En raison des mêmes faits, les pianistes peuvent être classés en deux catégories : ceux qui entendent mal, ceux qui entendent bien. Les uns ne cherchent qu’à acquérir l’agilité des doigts par la prolongation de l’étude des mouvements, les autres cultivent l’immobilité, la fixité d’attitude. On semble ignorer que dans l’exécution, certains doigts fonctionnant pendant que d’autres ne fonctionnent pas, le progrès suit une double évolution.
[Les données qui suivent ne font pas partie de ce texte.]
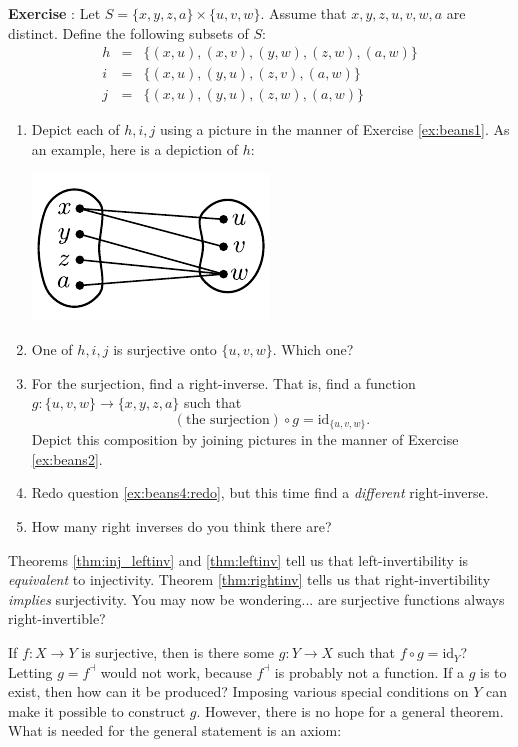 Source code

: \documentclass[12pt]{article}
\newcommand{\rev}[1]{{#1}^{\dashv}}
\newcommand{\id}[1]{\textrm{id}_{#1}}
\newcounter{exercise}
\newcounter{theorem}
\def\putExerciseHeading{\refstepcounter{exercise} \textbf{Exercise \theexercise}}
\newcommand{\ex}[1]{ \putExerciseHeading: #1}
\begin{document}
\ex{\label{ex:beans4}Let
$S=\{x,y,z,a\}\times\{u,v,w\}$.
Assume that $x,y,z,u,v,w,a$ are distinct.
Define the following subsets of $S$:
$$\begin{array}{lll}
h&=&\{
(x,u),(x,v),(y,w),(z,w),(a,w)
\}\\
i&=&\{
(x,u),(y,u),(z,v),(a,w)
\}\\
j&=&\{
(x,u),(y,u),(z,w),(a,w)
\}
\end{array}$$
\begin{enumerate}
\item Depict each of $h,i,j$ using a picture in the manner of Exercise \ref{ex:beans1}.
As an example, here is a depiction of $h$:
\begin{center}
\includegraphics[scale=1]{img/beans/beans6.pdf}
\end{center}
\item One of $h,i,j$ is surjective onto $\{u,v,w\}$.
Which one?
\item\label{ex:beans4:redo}
For the surjection, find a right-inverse.
That is, find a function $g:\{u,v,w\}\rightarrow\{x,y,z,a\}$ such that
$$ (\text{the surjection})\circ g = \id{\{u,v,w\}}. $$
Depict this composition by joining pictures in the manner of Exercise \ref{ex:beans2}.
\item
Redo question \ref{ex:beans4:redo}, but this time find a \emph{different} right-inverse.
\item How many right inverses do you think there are?
\end{enumerate}
}

\vspace{2em}

Theorems \ref{thm:inj_leftinv} and \ref{thm:leftinv} tell us
that left-invertibility is \emph{equivalent} to injectivity.
Theorem \ref{thm:rightinv} tells us that right-invertibility \emph{implies} surjectivity.
You may now be wondering... are surjective functions always right-invertible?

If $f:X\rightarrow Y$ is surjective, then is there some $g:Y\rightarrow X$ such that $f\circ g=\id{Y}$?
Letting $g=\rev{f}$ would not work, because $\rev{f}$ is probably not a function.
If a $g$ is to exist, then how can it be produced?
Imposing various special conditions on $Y$ can make it possible to construct $g$.
However, there is no hope for a general theorem. What is needed for the general statement is an axiom:
\end{document}
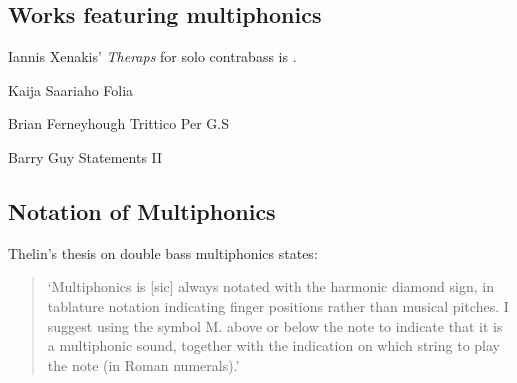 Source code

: \subsection{Works featuring multiphonics}
Iannis Xenakis' \emph{Theraps} for solo contrabass is \lipsum[1].\autocite[]{}

Kaija Saariaho Folia

Brian Ferneyhough Trittico Per G.S

Barry Guy Statements II

\subsection{Notation of Multiphonics}

Thelin's thesis on double bass multiphonics states:
\begin{quotation}
    `Multiphonics is [sic] always notated with the harmonic diamond sign, in tablature notation
indicating finger positions rather than musical pitches. I suggest using the symbol M. above or
below the note to indicate that it is a multiphonic sound, together with the indication on which
string to play the note (in Roman numerals).'\autocite[6]{thelinMultiphonicsDoubleBass2011}
\end{quotation}

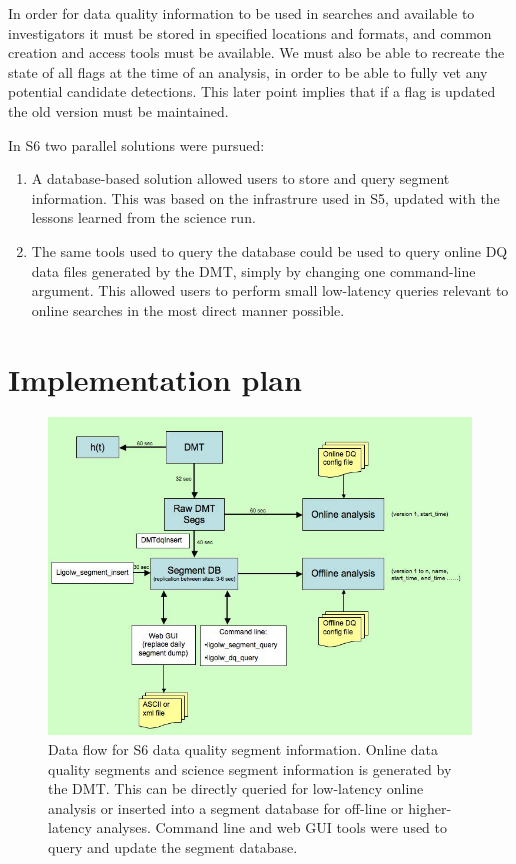 In order for data quality information to be used in searches and
available to investigators it must be stored in specified locations
and formats, and common creation and access tools must be available.
We must also be able to recreate the state of all flags at the time of
an analysis, in order to be able to fully vet any potential candidate
detections.  This later point implies that if a flag is updated the
old version must be maintained.

In S6 two parallel solutions were pursued:
\begin{enumerate}
\item A database-based solution allowed users to store and query segment
information. This was based on the infrastrure used in S5, updated with
the lessons learned from the science run.
\item The same tools used to query the database could be used 
to query online DQ data files generated by the DMT, simply by
changing one command-line argument. This allowed 
users to perform small low-latency queries relevant to online
searches in the most direct manner possible.
\end{enumerate}

\section{Implementation plan}

\begin{figure}[h]
  \begin{center}
    \includegraphics[width=0.9\linewidth]{figures/segdb/T0900005_fig1}
  \end{center}
  \caption{Data flow for S6 data quality segment information. Online data
  quality segments and science segment information is generated by the DMT.
  This can be directly queried for low-latency online analysis or inserted
  into a segment database for off-line or higher-latency analyses. Command
  line and web GUI tools were used to query and update the segment
  database.} 
\end{figure}

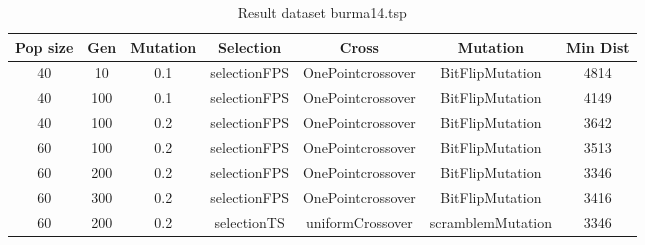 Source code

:\documentclass[12pt]{report}
\begin{document}
    \begin{table}
        \centering
        \begin{tabular}{|c|c|c|c|c|c|c|}
            \hline
            Pop size & Gen & Mutation & Selection & Cross & Mutation & Min Dist\\
            \hline
            40 & 10 & 0.1 & selectionFPS & OnePointcrossover & BitFlipMutation & 4814 \\
            \hline
            40 & 100 & 0.1 & selectionFPS & OnePointcrossover & BitFlipMutation & 4149 \\
            \hline
            40 & 100 & 0.2 & selectionFPS & OnePointcrossover & BitFlipMutation & 3642 \\
            \hline
            60 & 100 & 0.2 & selectionFPS & OnePointcrossover & BitFlipMutation & 3513 \\
            \hline
            60 & 200 & 0.2 & selectionFPS & OnePointcrossover & BitFlipMutation & 3346 \\
            \hline
            60 & 300 & 0.2 & selectionFPS & OnePointcrossover & BitFlipMutation & 3416 \\
            \hline
            60 & 200 & 0.2 & selectionTS & uniformCrossover & scramblemMutation & 3346 \\
            \hline
            \end{tabular}
        \caption{Result dataset burma14.tsp}
        \label{resultsBurma14}
    \end{table}
\end{document}
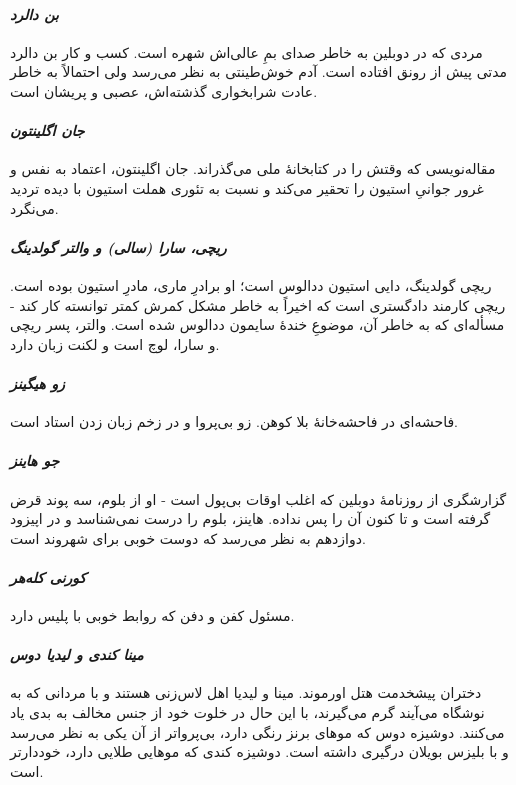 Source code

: \documentclass[12pt]{book}
\newcommand{\noun}[1]{\textit{\textcolor{black!70}{#1}}}
\begin{document}
    \paragraph{\noun{بن دالرد}\protect{}}
    مردی که در دوبلین به خاطر صدای بمِ عالی‌اش شهره است. کسب و کار بن دالرد مدتی پیش از رونق افتاده است. آدم خوش‌طینتی به نظر می‌رسد ولی احتمالاً به خاطر عادت شرابخواری گذشته‌اش، عصبی و پریشان است.
    \paragraph{\noun{جان اگلینتون}\protect{}}
    مقاله‌نویسی که وقتش را در کتابخانۀ ملی می‌گذراند. جان اگلینتون، اعتماد به نفس و غرور جوانیِ استیون را تحقیر می‌کند و نسبت به تئوری هملت استیون با دیده تردید می‌نگرد.
    \paragraph{\noun{ریچی، سارا (سالی) و والتر گولدینگ}\protect{}}
    ریچی گولدینگ، دایی استیون ددالوس است؛ او برادرِ ماری، مادرِ استیون بوده است. ریچی کارمند دادگستری است که اخیراً به خاطر مشکل کمرش کمتر توانسته کار کند - مسأله‌ای که به خاطر آن، موضوعِ خندۀ سایمون ددالوس شده است. والتر، پسر ریچی و سارا، لوچ است و لکنت زبان دارد.
    \paragraph{\noun{زو هیگینز}\protect{}}
    فاحشه‌ای در فاحشه‌خانۀ بلا کوهن. زو بی‌پروا و در زخم زبان زدن استاد است.
    \paragraph{\noun{جو هاینز}\protect{}}
    گزارشگری از روزنامۀ دوبلین که اغلب اوقات بی‌پول است - او از بلوم، سه پوند قرض گرفته است و تا کنون آن را پس نداده. هاینز، بلوم را درست نمی‌شناسد و در اپیزود دوازدهم به نظر می‌رسد که دوست خوبی برای شهروند است.
    \paragraph{\noun{کورنی کله‌هر}\protect{}}
    مسئول کفن و دفن که روابط خوبی با پلیس دارد.
    \paragraph{\noun{مینا کندی و لیدیا دوس}\protect{}}
    دختران پیشخدمت هتل اورموند. مینا و لیدیا اهل لاس‌زنی هستند و با مردانی که به نوشگاه می‌آیند گرم می‌گیرند، با این حال در خلوت خود از جنس مخالف به بدی یاد می‌کنند. دوشیزه دوس که موهای برنز رنگی دارد، بی‌پرواتر از آن یکی به نظر می‌رسد و با بلیزس بویلان درگیری داشته است. دوشیزه کندی که موهایی طلایی دارد، خوددارتر است.
\end{document}
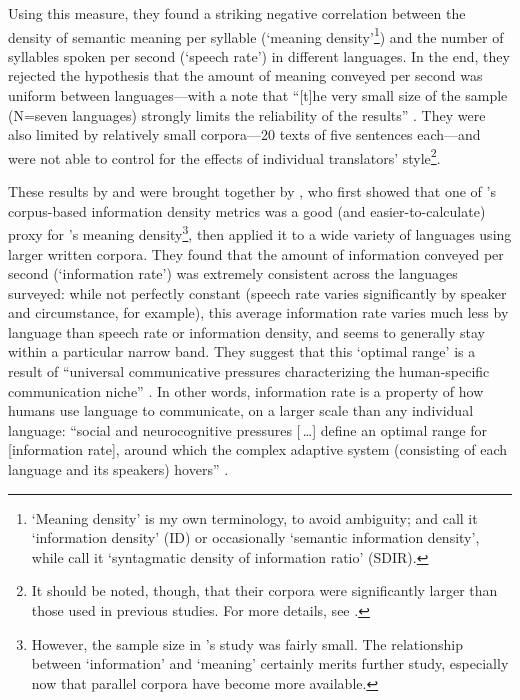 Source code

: \documentclass[12pt,twoside,leqno]{article} %
\begin{document}
Using this measure, they found a striking negative correlation between the density of semantic meaning per syllable (`meaning density'\footnote{`Meaning density' is my own terminology, to avoid ambiguity; \citet{pellegrino} and \citet{oh} call it `information density' (ID) or occasionally `semantic information density', while \citet{coupé} call it `syntagmatic density of information ratio' (SDIR).}) and the number of syllables spoken per second (`speech rate') in different languages. In the end, they rejected the hypothesis that the amount of meaning conveyed per second was uniform between languages---with a note that ``[t]he very small size of the sample (N=seven languages) strongly limits the reliability of the results'' \citep[550]{pellegrino}. They were also limited by relatively small corpora---20 texts of five sentences each---and were not able to control for the effects of individual translators' style\footnote{It should be noted, though, that their corpora were significantly larger than those used in previous studies. For more details, see \citereset\citet[545]{pellegrino}.}.

These results by \citet{oh} and \citet{pellegrino} were brought together by \citet{coupé}, who first showed that one of \citeauthor{oh}'s corpus-based information density metrics was a good (and easier-to-calculate) proxy for \citeauthor{pellegrino}'s meaning density\footnote{However, the sample size in \citeauthor{pellegrino}'s study was fairly small. The relationship between `information' and `meaning' certainly merits further study, especially now that parallel corpora have become more available.}, then applied it to a wide variety of languages using larger written corpora. They found that the amount of information conveyed per second (`information rate') was extremely consistent across the languages surveyed: while not perfectly constant (speech rate varies significantly by speaker and circumstance, for example), this average information rate varies much less by language than speech rate or information density, and seems to generally stay within a particular narrow band. They suggest that this `optimal range' is a result of ``universal communicative pressures characterizing the human-specific communication niche'' \citep[6]{coupé}. In other words, information rate is a property of how humans use language to communicate, on a larger scale than any individual language: ``social and neurocognitive pressures [\,\ldots] define an optimal range for [information rate], around which the complex adaptive system (consisting of each language and its speakers) hovers'' \citep[6]{coupé}.
\end{document}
Le rôle de l’immobilité est si important qu’on n’acquiert l’agilité artistique que par l’immobilité. Ainsi chez ceux dont l’agilité ne permet pas d’isoler les mouvements, la pensée musicale s’atrophie ou ne peut éclore ; chez ceux dont l’immobilité assure la fixité d’attitude qui sert d’appui aux mouvements, l’entendement intérieur se forme.

Dans l’étude du piano, le premier acte d’intelligence réside dans l’action musculaire des doigts, dont le degré de développement sert précisément à la psychologie physiologique de base pour déterminer le degré d’activité cérébrale de chaque individu. Le mécanisme de l’attention réside dans les muscles, qui, de même que des fils de caoutchouc, s’échauffent en se contractant. C’est donc

  1. Ch. Féré, L’éducation de la vue chez les sourds, Revue des Revues, 1er septembre 1895.